请问：为什么用Primer Premier5.0软件得到的引物，在引入了酶切序列后，其Rating值一直居低不上，在引入酶切序列后，是否还需要考虑Rating值，Tm等？另外，我需要PCR全部的目的基因，但是Rating值高的引物都位于目的基因序列的中间，是否意味着前面部分的目的基因将不被克隆，为了克隆道全部的目的基因，那么选择Rating低的pairs可以吗？谢谢各位大侠了！！

哦，还有就是明明我要克隆的那段基因BARF1文献上面写的是DNA病毒来源，可是为什么其他文献都说是cDNA呢？谢谢！

等待高手解答～，hoho

反正没有人回答，我再补充一个问题，启动子到底是什么，如果只知道TATA盒在哪里，那么怎么知道要克隆哪段才是启动子呢？

1.先来看下Primer premier5的Rating计算公式:
Formula for Determining Single Primer Rating
Rating = 100 - (ΔG (Dimer)*1.7 + ΔG (Hairpin)*1.4 + ΔG (False Priming)*1.5)

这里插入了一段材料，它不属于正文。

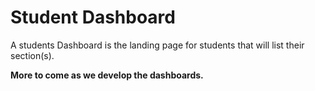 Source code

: # Student Dashboard

A students Dashboard is the landing page for students that will list their section(s).

**More to come as we develop the dashboards.**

Formula for Determining Primer Pair Rating
Rating = Average of sense and anti-sense primer rating - ((Tm difference between primers) * 1.7) - (ΔG Cross Dimer) * 1.3))

所以，在你引入了酶切序列后，会导致引物的Dimer、Hairpin、False Priming的ΔG发生变化，以及两条引物间的Tm差值、Cross Dimer的ΔG发生变化，最后使Rating值较低。个人做法：设计引物看参数是否合适的时候不考虑引入的酶切序列。

2. “我需要PCR全部的目的基因”，这个什么意思，没理解.

3. 病毒DNA转录生成mRNA,和mRNA互补的就是cDNA.

4.启动子是位于结构基因5，端上游的一段DNA序列，能够指导全酶(holoenzyme)同模板正确结合，活化RNA聚合酶，启动基因转录。关于启动子推荐两个帖子：
http://bbs.genecool.com/viewthre ... amp;page=1#pid42703
http://bbs.genecool.com/viewthre ... amp;page=1#pid71602

太谢谢楼上了，我的意思是PCR含有启动子及其上游序列的基因片段，但是根据Rating高的就不能克隆到启动子及其上游的调控序列了。非常谢谢！